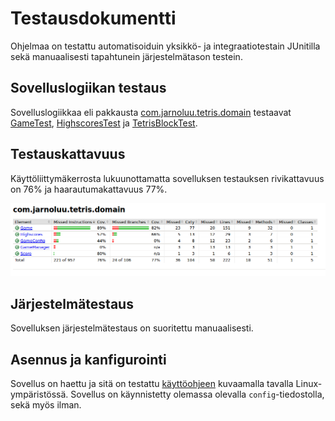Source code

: # Testausdokumentti

Ohjelmaa on testattu automatisoiduin yksikkö- ja integraatiotestain JUnitilla sekä manuaalisesti tapahtunein järjestelmätason testein.

## Sovelluslogiikan testaus

Sovelluslogiikkaa eli pakkausta [com.jarnoluu.tetris.domain](https://github.com/kalppi/otm-harjoitustyo/tree/master/src/main/java/com/jarnoluu/tetris/domain) testaavat [GameTest](https://github.com/kalppi/otm-harjoitustyo/tree/master/src/test/java/com/jarnoluu/tetris/domain/GameTest.java), [HighscoresTest](https://github.com/kalppi/otm-harjoitustyo/tree/master/src/test/java/com/jarnoluu/tetris/domain/HighscoresTest.java) ja [TetrisBlockTest](https://github.com/kalppi/otm-harjoitustyo/tree/master/src/test/java/com/jarnoluu/tetris/domain/blocks/TetrisBlockTest.java).

## Testauskattavuus

Käyttöliittymäkerrosta lukuunottamatta sovelluksen testauksen rivikattavuus on 76% ja haarautumakattavuus 77%.

![kattavuus](kattavuus.png)

## Järjestelmätestaus

Sovelluksen järjestelmätestaus on suoritettu manuaalisesti.

## Asennus ja kanfigurointi

Sovellus on haettu ja sitä on testattu [käyttöohjeen](kayttoohje.md) kuvaamalla tavalla Linux-ympäristössä. Sovellus on käynnistetty olemassa olevalla `config`-tiedostolla, sekä myös ilman.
□ □ □
Exercise objective: Repeat each line of the records exactly. Do not include the pictures.

Task answer:
Source code

: # Testausdokumentti

Ohjelmaa on testattu automatisoiduin yksikkö- ja integraatiotestain JUnitilla sekä manuaalisesti tapahtunein järjestelmätason testein.

## Sovelluslogiikan testaus

Sovelluslogiikkaa eli pakkausta [com.jarnoluu.tetris.domain](https://github.com/kalppi/otm-harjoitustyo/tree/master/src/main/java/com/jarnoluu/tetris/domain) testaavat [GameTest](https://github.com/kalppi/otm-harjoitustyo/tree/master/src/test/java/com/jarnoluu/tetris/domain/GameTest.java), [HighscoresTest](https://github.com/kalppi/otm-harjoitustyo/tree/master/src/test/java/com/jarnoluu/tetris/domain/HighscoresTest.java) ja [TetrisBlockTest](https://github.com/kalppi/otm-harjoitustyo/tree/master/src/test/java/com/jarnoluu/tetris/domain/blocks/TetrisBlockTest.java).

## Testauskattavuus

Käyttöliittymäkerrosta lukuunottamatta sovelluksen testauksen rivikattavuus on 76% ja haarautumakattavuus 77%.

![kattavuus](kattavuus.png)

## Järjestelmätestaus

Sovelluksen järjestelmätestaus on suoritettu manuaalisesti.

## Asennus ja kanfigurointi

Sovellus on haettu ja sitä on testattu [käyttöohjeen](kayttoohje.md) kuvaamalla tavalla Linux-ympäristössä. Sovellus on käynnistetty olemassa olevalla `config`-tiedostolla, sekä myös ilman.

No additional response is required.